The Under-the-Rim Trail is a 22.9 mi hiking trail in Bryce Canyon National Park, Utah. The trail was established by the National Park Service to provide access to the portions of the park located below the rim of the Paunsaugunt Plateau, whose edge forms the eroded natural amphitheater for which the park is famous. Plans dating to 1932 proposed the trail so that wooded portions of the park's east side could be accessed, primarily for fire suppression activities rather than for access to scenic features. Work began on the trail in 1934, using Civilian Conservation Corps labor from CCC Camp NP-3, with work continuing into 1935.

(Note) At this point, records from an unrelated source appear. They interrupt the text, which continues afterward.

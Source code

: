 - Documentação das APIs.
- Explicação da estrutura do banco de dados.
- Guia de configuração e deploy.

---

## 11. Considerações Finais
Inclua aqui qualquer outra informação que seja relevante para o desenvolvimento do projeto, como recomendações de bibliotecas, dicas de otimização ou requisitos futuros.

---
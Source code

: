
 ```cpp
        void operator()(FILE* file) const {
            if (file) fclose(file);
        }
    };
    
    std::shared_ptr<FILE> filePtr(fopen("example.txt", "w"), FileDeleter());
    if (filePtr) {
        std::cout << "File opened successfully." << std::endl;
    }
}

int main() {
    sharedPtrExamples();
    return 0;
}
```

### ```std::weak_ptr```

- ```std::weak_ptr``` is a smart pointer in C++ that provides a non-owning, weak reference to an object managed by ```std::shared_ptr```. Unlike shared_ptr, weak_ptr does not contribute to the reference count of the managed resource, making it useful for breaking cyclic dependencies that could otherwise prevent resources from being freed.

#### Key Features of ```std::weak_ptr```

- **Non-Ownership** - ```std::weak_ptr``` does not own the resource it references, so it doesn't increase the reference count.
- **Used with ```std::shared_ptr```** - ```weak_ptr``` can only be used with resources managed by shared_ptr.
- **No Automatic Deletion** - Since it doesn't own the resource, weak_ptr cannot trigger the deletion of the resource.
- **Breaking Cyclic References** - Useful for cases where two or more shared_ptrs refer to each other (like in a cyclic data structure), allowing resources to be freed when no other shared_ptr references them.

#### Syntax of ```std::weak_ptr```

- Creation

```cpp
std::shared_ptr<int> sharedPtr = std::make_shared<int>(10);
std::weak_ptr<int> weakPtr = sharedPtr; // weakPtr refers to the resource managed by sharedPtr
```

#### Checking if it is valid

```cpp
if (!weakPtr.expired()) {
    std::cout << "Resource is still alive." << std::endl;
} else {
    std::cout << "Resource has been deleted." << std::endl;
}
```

Besides the main trail, the trail complex includes the Sheep Creek Connecting Trail, the Swamp Canyon Connecting Trail, the Whiteman Connecting Trail and the Agua Canyon Connecting Trail. The Sheep Creek Trail was a pre-existing roadway that was used for sheep drives. The total length of the trail complex is 32 mi The trail descends from Bryce Point in the northern section of the park, moving first east and then south away from the amphitheaterat an average distance of about 1 km from the edge of the plateau, ending at Rainbow Point. The trail features fewer of the park's famous hoodoos than day-hiking trails. Several campsites are located along its length.

The Under-the-Rim Trail and its branches, except for the Sheep Creek Trail, were listed on the National Register of Historic Places on August 25, 1995.